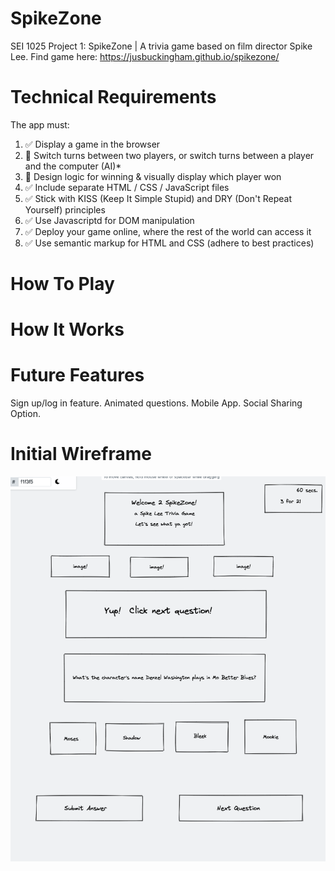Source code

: # SpikeZone
SEI 1025 Project 1: SpikeZone | A trivia game based on film director Spike Lee.
Find game here: https://jusbuckingham.github.io/spikezone/

# Technical Requirements
The app must:

1. :white_check_mark: Display a game in the browser
2. 🚧 Switch turns between two players, or switch turns between a player and the computer (AI)*
3. 🚧 Design logic for winning & visually display which player won
4. :white_check_mark: Include separate HTML / CSS / JavaScript files 
5. :white_check_mark: Stick with KISS (Keep It Simple Stupid) and DRY (Don't Repeat Yourself) principles 
6. :white_check_mark: Use Javascriptd for DOM manipulation
7. :white_check_mark: Deploy your game online, where the rest of the world can access it
8. :white_check_mark: Use semantic markup for HTML and CSS (adhere to best practices) 

# How To Play

# How It Works
   
# Future Features
Sign up/log in feature.
Animated questions.
Mobile App.
Social Sharing Option.

# Initial Wireframe
![Getting Started](./wireframe-spikezone.png)

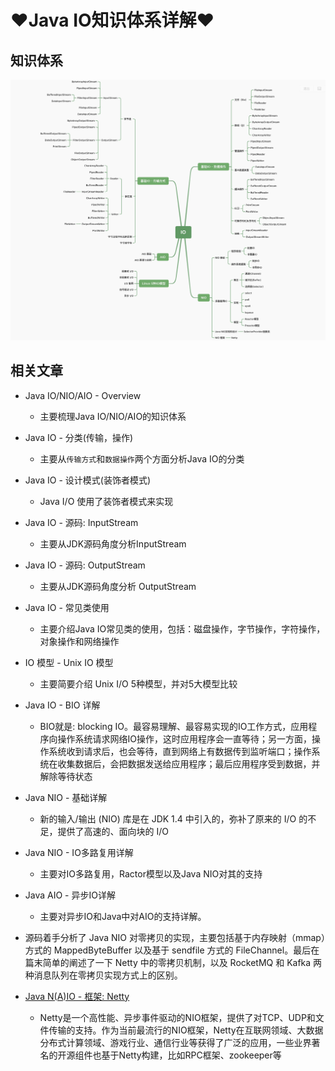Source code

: # ♥Java IO知识体系详解♥

## 知识体系

![java-io-overview](Images/java-io-overview.jpg)

## 相关文章

- Java IO/NIO/AIO - Overview
  - 主要梳理Java IO/NIO/AIO的知识体系

- Java IO - 分类(传输，操作)
  - 主要从`传输方式`和`数据操作`两个方面分析Java IO的分类
- Java IO - 设计模式(装饰者模式)
  - Java I/O 使用了装饰者模式来实现
- Java IO - 源码: InputStream
  - 主要从JDK源码角度分析InputStream
- Java IO - 源码: OutputStream
  - 主要从JDK源码角度分析 OutputStream
- Java IO - 常见类使用
  - 主要介绍Java IO常见类的使用，包括：磁盘操作，字节操作，字符操作，对象操作和网络操作

- IO 模型 - Unix IO 模型
  - 主要简要介绍 Unix I/O 5种模型，并对5大模型比较
- Java IO - BIO 详解
  - BIO就是: blocking IO。最容易理解、最容易实现的IO工作方式，应用程序向操作系统请求网络IO操作，这时应用程序会一直等待；另一方面，操作系统收到请求后，也会等待，直到网络上有数据传到监听端口；操作系统在收集数据后，会把数据发送给应用程序；最后应用程序受到数据，并解除等待状态
- Java NIO - 基础详解
  - 新的输入/输出 (NIO) 库是在 JDK 1.4 中引入的，弥补了原来的 I/O 的不足，提供了高速的、面向块的 I/O
- Java NIO - IO多路复用详解
  - 主要对IO多路复用，Ractor模型以及Java NIO对其的支持
- Java AIO - 异步IO详解
  - 主要对异步IO和Java中对AIO的支持详解。

- 源码着手分析了 Java NIO 对零拷贝的实现，主要包括基于内存映射（mmap）方式的 MappedByteBuffer 以及基于 sendfile 方式的 FileChannel。最后在篇末简单的阐述了一下 Netty 中的零拷贝机制，以及 RocketMQ 和 Kafka 两种消息队列在零拷贝实现方式上的区别。
- [Java N(A)IO - 框架: Netty]()
  - Netty是一个高性能、异步事件驱动的NIO框架，提供了对TCP、UDP和文件传输的支持。作为当前最流行的NIO框架，Netty在互联网领域、大数据分布式计算领域、游戏行业、通信行业等获得了广泛的应用，一些业界著名的开源组件也基于Netty构建，比如RPC框架、zookeeper等

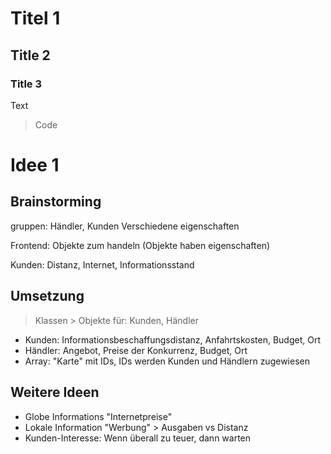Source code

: # Titel 1
## Title 2
### Title 3
Text
> Code

# Idee 1
## Brainstorming
gruppen: Händler, Kunden
Verschiedene eigenschaften

Frontend: Objekte zum handeln (Objekte haben eigenschaften)

Kunden: Distanz, Internet, Informationsstand

## Umsetzung
> Klassen > Objekte für: Kunden, Händler
* Kunden: Informationsbeschaffungsdistanz, Anfahrtskosten, Budget, Ort
* Händler: Angebot, Preise der Konkurrenz, Budget, Ort
* Array: "Karte" mit IDs, IDs werden Kunden und Händlern zugewiesen

## Weitere Ideen
* Globe Informations "Internetpreise"
* Lokale Information "Werbung" > Ausgaben vs Distanz
* Kunden-Interesse: Wenn überall zu teuer, dann warten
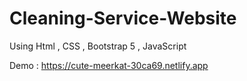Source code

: # Cleaning-Service-Website
Using Html , CSS , Bootstrap 5 , JavaScript

Demo : https://cute-meerkat-30ca69.netlify.app
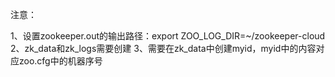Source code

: 
注意：

1、设置zookeeper.out的输出路径：export ZOO_LOG_DIR=~/zookeeper-cloud
2、zk_data和zk_logs需要创建
3、需要在zk_data中创建myid，myid中的内容对应zoo.cfg中的机器序号

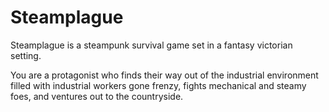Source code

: # Steamplague
Steamplague is a steampunk survival game set in a fantasy victorian setting. 

You are a protagonist who finds their way out of the industrial environment filled with industrial workers gone frenzy, fights mechanical and steamy foes, and ventures out to the countryside. 
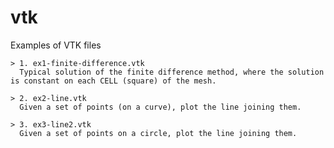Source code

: # vtk
Examples of VTK files

    > 1. ex1-finite-difference.vtk
      Typical solution of the finite difference method, where the solution is constant on each CELL (square) of the mesh.
      
    > 2. ex2-line.vtk
      Given a set of points (on a curve), plot the line joining them.

    > 3. ex3-line2.vtk
      Given a set of points on a circle, plot the line joining them.
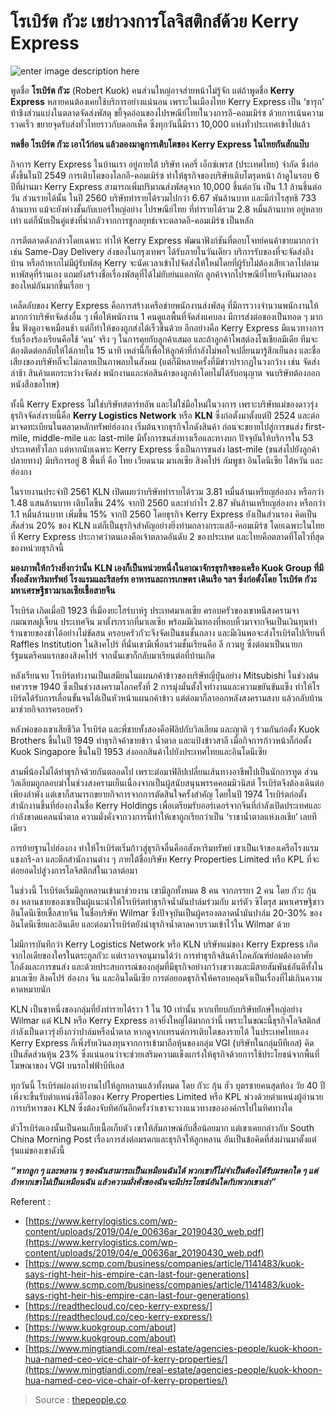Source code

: 
โรเบิร์ต กัวะ เขย่าวงการโลจิสติกส์ด้วย Kerry Express
===
![enter image description here](https://thepeople.co/wp-content/uploads/2019/09/%E0%B9%82%E0%B8%A3%E0%B9%80%E0%B8%9A%E0%B8%B4%E0%B8%A3%E0%B9%8C%E0%B8%95-%E0%B8%81%E0%B8%B1%E0%B8%A7%E0%B8%B0-Website_1200x628.jpg)

พูดชื่อ  **โรเบิร์ต กัวะ**  (Robert Kuok) คนส่วนใหญ่อาจส่ายหน้าไม่รู้จัก แต่ถ้าพูดชื่อ  **Kerry Express**  หลายคนต้องเคยใช้บริการอย่างแน่นอน เพราะในเมืองไทย Kerry Express เป็น ‘ขารุก’ ท้าชิงส่วนแบ่งในตลาดจัดส่งพัสดุ ขยี้จุดอ่อนของไปรษณีย์ไทยในวงการอี-คอมเมิร์ซ ด้วยการเน้นความรวดเร็ว ขยายจุดรับส่งทั่วไทยราวกับดอกเห็ด ซึ่งทุกวันนี้มีราว 10,000 แห่งทั่วประเทศเข้าไปแล้ว

**ทดชื่อ โรเบิร์ต กัวะ เอาไว้ก่อน แล้วลองมาดูการเติบโตของ** **Kerry Express ในไทยกันสักแป๊บ**

กิจการ Kerry Express ในบ้านเรา อยู่ภายใต้ บริษัท เคอรี่ เอ็กซ์เพรส (ประเทศไทย) จำกัด ซึ่งก่อตั้งขึ้นในปี 2549 การเติบโตของโลกอี-คอมเมิร์ซ ทำให้ธุรกิจของบริษัทเติบโตรุดหน้า ถ้าดูในรอบ 6 ปีที่ผ่านมา Kerry Express สามารถเพิ่มปริมาณส่งพัสดุจาก 10,000 ชิ้นต่อวัน เป็น 1.1 ล้านชิ้นต่อวัน ส่วนรายได้นั้น ในปี 2560 บริษัททำรายได้รวมไปกว่า 6.67 พันล้านบาท และมีกำไรสุทธิ 733 ล้านบาท แม้จะยังห่างชั้นกับเบอร์ใหญ่อย่าง ไปรษณีย์ไทย ที่ทำรายได้รวม 2.8 หมื่นล้านบาท อยู่หลายเท่า แต่ก็นับเป็นคู่แข่งที่น่ากลัวจากการชูกลยุทธ์เจาะตลาดอี-คอมเมิร์ซ เป็นหลัก

การตีตลาดดังกล่าวโดยเฉพาะ ทำให้ Kerry Express พัฒนาฟังก์ชันที่ตอบโจทย์คนค้าขายมากกว่า เช่น Same-Day Delivery ส่งของในกรุงเทพฯ ได้รับภายในวันเดียว บริการรับของที่จะจัดส่งถึงบ้าน หรือถ้าหากไม่มีผู้รับพัสดุ Kerry จะนัดเวลาเข้าไปจัดส่งให้ใหม่โดยที่ผู้รับไม่ต้องเสียเวลาไปตามหาพัสดุที่ร้านเอง แถมยังสร้างชื่อเรื่องพัสดุที่ได้ไม่ยับย่นแตกหัก ลูกค้าจากไปรษณีย์ไทยจึงหันมาลองของใหม่กันมากขึ้นเรื่อย ๆ

เคล็ดลับของ Kerry Express คือการสร้างเครือข่ายพนักงานส่งพัสดุ ที่มีการวางจำนวนพนักงานให้มากกว่าบริษัทจัดส่งอื่น ๆ เพื่อให้พนักงาน 1 คนดูแลพื้นที่จัดส่งแคบลง มีการส่งต่อของเป็นทอด ๆ มากขึ้น ฟังดูอาจเหมือนช้า แต่ก็ทำให้ของถูกส่งได้เร็วขึ้นด้วย อีกอย่างคือ Kerry Express มีแนวทางการรับเรื่องร้องเรียนคือใช้ ‘คน’ จริง ๆ ในการคุยกับลูกค้าเสมอ และถ้าลูกค้าโพสต์ลงโซเชียลมีเดีย ทีมจะต้องติดต่อกลับให้ได้ภายใน 15 นาที เหล่านี้ก็เพื่อให้ลูกค้าที่กำลังไม่พอใจเปลี่ยนมารู้สึกเย็นลง และชื่อเสียงของบริษัทก็จะไม่กลายเป็นภาพลบในสังคม (แต่ก็มีหลายครั้งที่มีข่าวปรากฏในวงกว้าง เช่น จัดส่งล่าช้า สินค้าแตกระหว่างจัดส่ง พนักงานแกะห่อสินค้าของลูกค้าโดยไม่ได้รับอนุญาต จนบริษัทต้องออกหนังสือขอโทษ)

ทั้งนี้ Kerry Express ไม่ใช่บริษัทสตาร์ทอัพ และไม่ใช่มือใหม่ในวงการ เพราะบริษัทแม่ของดาวรุ่งธุรกิจจัดส่งรายนี้คือ  **Kerry Logistics Network**  หรือ  **KLN**  ซึ่งก่อตั้งมาตั้งแต่ปี 2524 และต่อมาจดทะเบียนในตลาดหลักทรัพย์ฮ่องกง เริ่มต้นจากธุรกิจโกดังสินค้า ก่อนจะขยายไปสู่การขนส่ง first-mile, middle-mile และ last-mile มีทั้งการขนส่งทางเรือและทางบก ปัจจุบันให้บริการใน 53 ประเทศทั่วโลก แต่หากนับเฉพาะ Kerry Express ซึ่งเป็นการขนส่ง last-mile (ขนส่งไปยังลูกค้าปลายทาง) มีบริการอยู่ 8 พื้นที่ คือ ไทย เวียดนาม มาเลเซีย สิงคโปร์ กัมพูชา อินโดนีเซีย ไต้หวัน และ ฮ่องกง

ในรายงานประจำปี 2561 KLN เปิดเผยว่าบริษัททำรายได้รวม 3.81 หมื่นล้านเหรียญฮ่องกง หรือกว่า 1.48 แสนล้านบาท เติบโตขึ้น 24% จากปี 2560 และทำกำไร 2.87 พันล้านเหรียญฮ่องกง หรือกว่า 1.1 หมื่นล้านบาท เพิ่มขึ้น 15% จากปี 2560 โดยธุรกิจ Kerry Express ยังเป็นส่วนรอง คิดเป็นสัดส่วน 20% ของ KLN แต่ก็เป็นธุรกิจสำคัญอย่างยิ่งท่ามกลางกระแสอี-คอมเมิร์ซ โดยเฉพาะในไทยที่ Kerry Express ประกาศว่าตนเองคือเจ้าตลาดอันดับ 2 ของประเทศ และไทยคือตลาดที่โตไวที่สุดของหน่วยธุรกิจนี้

**มองภาพให้กว้างยิ่งกว่านั้น** **KLN เองก็เป็นหน่วยหนึ่งในอาณาจักรธุรกิจของเครือ Kuok Group ที่มีทั้งอสังหาริมทรัพย์ โรงแรมและรีสอร์ท อาหารและการเกษตร เดินเรือ ฯลฯ ซึ่งก่อตั้งโดย โรเบิร์ต กัวะ มหาเศรษฐีชาวมาเลเซียเชื้อสายจีน**

โรเบิร์ต เกิดเมื่อปี 1923 ที่เมืองยะโฮร์บาห์รู ประเทศมาเลเซีย ครอบครัวของเขาหนีสงครามจากมณฑลฝูเจี้ยน ประเทศจีน มาตั้งรกรากที่มาเลเซีย พร้อมมีเงินทองที่หอบหิ้วมาจากจีนเป็นเงินทุนทำร้านขายของชำได้อย่างไม่ขัดสน ครอบครัวกัวะจึงจัดเป็นชนชั้นกลาง และมีเงินพอจะส่งโรเบิร์ตไปเรียนที่ Raffles Institution ในสิงคโปร์ ที่นั่นเขามีเพื่อนร่วมชั้นเรียนคือ ลี กวนยู ซึ่งต่อมาเป็นนายกรัฐมนตรีคนแรกของสิงคโปร์ จากนั้นเขาก็กลับมาเรียนต่อที่บ้านเกิด

หลังเรียนจบ โรเบิร์ตทำงานเป็นเสมียนในแผนกค้าข้าวของบริษัทญี่ปุ่นอย่าง Mitsubishi ในช่วงต้นทศวรรษ 1940 ซึ่งเป็นช่วงสงครามโลกครั้งที่ 2 การมุ่งมั่นตั้งใจทำงานและความขยันขันแข็ง ทำให้โรเบิร์ตได้รับการเลื่อนขั้นจนได้เป็นหัวหน้าแผนกค้าข้าว แต่ต่อมาก็ลาออกหลังสงครามสงบ แล้วกลับบ้านมาช่วยกิจการครอบครัว

หลังพ่อของเขาเสียชีวิต โรเบิร์ต และพี่ชายทั้งสองคือฟิลิปกับวิลเลียม และญาติ ๆ ร่วมกันก่อตั้ง Kuok Brothers ขึ้นในปี 1949 ทำธุรกิจค้าขายข้าว น้ำตาล และแป้งข้าวสาลี เมื่อกิจการก้าวหน้าก็ก่อตั้ง Kuok Singapore ขึ้นในปี 1953 ส่งออกสินค้าไปยังประเทศไทยและอินโดนีเซีย

สามพี่น้องไม่ได้ทำธุรกิจด้วยกันตลอดไป เพราะต่อมาฟิลิปเปลี่ยนเส้นทางอาชีพไปเป็นนักการทูต ส่วนวิลเลียมถูกลอบฆ่าในช่วงสงครามเย็นเนื่องจากเป็นผู้สนับสนุนพรรคคอมมิวนิสต์ โรเบิร์ตจึงต้องเดินต่อเพียงลำพัง แต่เขาก็สามารถขยายกิจการจากการตัดสินใจครั้งสำคัญ โดยในปี 1974 โรเบิร์ตก่อตั้งสำนักงานขึ้นที่ฮ่องกงในชื่อ Kerry Holdings เพื่อเตรียมรับออร์เดอร์จากจีนที่กำลังเปิดประเทศและกำลังขาดแคลนน้ำตาล ความมั่งคั่งจากวงการนี้ทำให้เขาถูกเรียกว่าเป็น ‘ราชาน้ำตาลแห่งเอเชีย’ เลยทีเดียว

การย้ายฐานไปฮ่องกง ทำให้โรเบิร์ตเริ่มก้าวสู่ธุรกิจอื่นคืออสังหาริมทรัพย์ เขาเป็นเจ้าของเครือโรงแรมแชงกรี-ลา และตึกสำนักงานต่าง ๆ ภายใต้ชื่อบริษัท Kerry Properties Limited หรือ KPL ที่จะต่อยอดไปสู่วงการโลจิสติกส์ในเวลาต่อมา

ในช่วงนี้ โรเบิร์ตเริ่มมีลูกหลานเข้ามาช่วยงาน เขามีลูกทั้งหมด 8 คน จากภรรยา 2 คน โดย กัวะ กุ้น ฮง หลานชายของเขาเป็นผู้แนะนำให้โรเบิร์ตทำธุรกิจน้ำมันปาล์มร่วมกับ มาร์ตัว ซิโตรุส มหาเศรษฐีชาวอินโดนีเซียเชื้อสายจีน ในชื่อบริษัท Wilmar ซึ่งปัจจุบันเป็นผู้ครองตลาดน้ำมันปาล์ม 20-30% ของอินโดนีเซียและอินเดีย และต่อมาโรเบิร์ตยังนำธุรกิจน้ำตาลควบรวมเข้าไว้ใน Wilmar ด้วย

ไม่มีการบันทึกว่า Kerry Logistics Network หรือ KLN บริษัทแม่ของ Kerry Express เกิดจากไอเดียของใครในตระกูลกัวะ แต่เราอาจอนุมานได้ว่า การทำธุรกิจสินค้าโภคภัณฑ์ย่อมต้องอาศัยโกดังและการขนส่ง และด้วยประสบการณ์ของกลุ่มที่มีธุรกิจอย่างกว้างขวางและมีสายสัมพันธ์อันดีทั้งในมาเลเซีย สิงคโปร์ ฮ่องกง จีน และอินโดนีเซีย การต่อยอดธุรกิจให้ครอบคลุมจึงเป็นเรื่องที่ไม่เกินความคาดหมายนัก

KLN เป็นขาหนึ่งของกลุ่มที่ยังทำรายได้ราว 1 ใน 10 เท่านั้น หากเทียบกับบริษัทยักษ์ใหญ่อย่าง Wilmar แต่ KLN หรือ Kerry Express อาจยิ่งใหญ่ได้มากกว่านี้ เพราะในขณะนี้ธุรกิจโลจิสติกส์กำลังเป็นดาวรุ่งยิ่งกว่าปาล์มหรือน้ำตาล หากดูจากเทรนด์การเติบโตของรายได้ ในประเทศไทยเอง Kerry Express ก็เพิ่งรับเงินลงทุนจากการเข้ามาถือหุ้นของกลุ่ม VGI (บริษัทในกลุ่มบีทีเอส) คิดเป็นสัดส่วนหุ้น 23% ซึ่งแน่นอนว่าจะช่วยเสริมความแข็งแกร่งให้ธุรกิจด้วยการใช้ประโยชน์จากพื้นที่โฆษณาของ VGI บนรถไฟฟ้าบีทีเอส

ทุกวันนี้ โรเบิร์ตผ่องถ่ายงานไปให้ลูกหลานแล้วทั้งหมด โดย กัวะ กุ้น ฮัว บุตรชายคนสุดท้อง วัย 40 ปี เพิ่งจะขึ้นรับตำแหน่งซีอีโอของ Kerry Properties Limited หรือ KPL พ่วงด้วยตำแหน่งผู้อำนวยการบริหารของ KLN ซึ่งต้องจับทิศกันอีกครั้งว่าเขาจะวางแนวทางขององค์กรไปในทิศทางใด

ตัวโรเบิร์ตเองนั้นเป็นคนเก็บเนื้อเก็บตัว เขาให้สัมภาษณ์กับสื่อน้อยมาก แต่เขาเคยกล่าวกับ South China Morning Post เรื่องการส่งต่อมรดกและธุรกิจให้ลูกหลาน อันเป็นข้อคิดที่ส่งผ่านมาตั้งแต่รุ่นแม่ของเขาดังนี้

**_“หากลูก ๆ และหลาน ๆ ของฉันสามารถเป็นเหมือนฉันได้ พวกเขาก็ไม่จำเป็นต้องได้รับมรดกใด ๆ แต่ถ้าหากเขาไม่เป็นเหมือนฉัน แล้วความมั่งคั่งของฉันจะมีประโยชน์อันใดกับพวกเขาเล่า”_**

Referent : 

- [https://www.kerrylogistics.com/wp-content/uploads/2019/04/e_00636ar_20190430_web.pdf](https://www.kerrylogistics.com/wp-content/uploads/2019/04/e_00636ar_20190430_web.pdf)
- [https://www.scmp.com/business/companies/article/1141483/kuok-says-right-heir-his-empire-can-last-four-generations](https://www.scmp.com/business/companies/article/1141483/kuok-says-right-heir-his-empire-can-last-four-generations)
- [https://readthecloud.co/ceo-kerry-express/](https://readthecloud.co/ceo-kerry-express/)
- [https://www.kuokgroup.com/about](https://www.kuokgroup.com/about)
- [https://www.mingtiandi.com/real-estate/agencies-people/kuok-khoon-hua-named-ceo-vice-chair-of-kerry-properties/](https://www.mingtiandi.com/real-estate/agencies-people/kuok-khoon-hua-named-ceo-vice-chair-of-kerry-properties/)






> Source :  [thepeople.co](https://thepeople.co/robert-kuok-kerry-express/?fbclid=IwAR1pihicyS_Lc7wJtAJiGM9o7-7O4j8Z0DN13E8Dt6O5u0oH9xJFwesLr6o).
<!--stackedit_data:
eyJoaXN0b3J5IjpbLTExNDY5NDg3MV19
-->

■ ■ ■ ■ ■

**What to produce**
Once the line with "- Java NIO - IO多路复用详解" is found above, print it and every line after it through the line with "Frontend: Objekte zum", exactly. Pictures stay out.

**Written solution**
- Java NIO - IO多路复用详解
  - 主要对IO多路复用，Ractor模型以及Java NIO对其的支持
- Java AIO - 异步IO详解
  - 主要对异步IO和Java中对AIO的支持详解。

- 源码着手分析了 Java NIO 对零拷贝的实现，主要包括基于内存映射（mmap）方式的 MappedByteBuffer 以及基于 sendfile 方式的 FileChannel。最后在篇末简单的阐述了一下 Netty 中的零拷贝机制，以及 RocketMQ 和 Kafka 两种消息队列在零拷贝实现方式上的区别。
- [Java N(A)IO - 框架: Netty]()
  - Netty是一个高性能、异步事件驱动的NIO框架，提供了对TCP、UDP和文件传输的支持。作为当前最流行的NIO框架，Netty在互联网领域、大数据分布式计算领域、游戏行业、通信行业等获得了广泛的应用，一些业界著名的开源组件也基于Netty构建，比如RPC框架、zookeeper等

Source code

: # Titel 1
## Title 2
### Title 3
Text
> Code

# Idee 1
## Brainstorming
gruppen: Händler, Kunden
Verschiedene eigenschaften

Frontend: Objekte zum handeln (Objekte haben eigenschaften)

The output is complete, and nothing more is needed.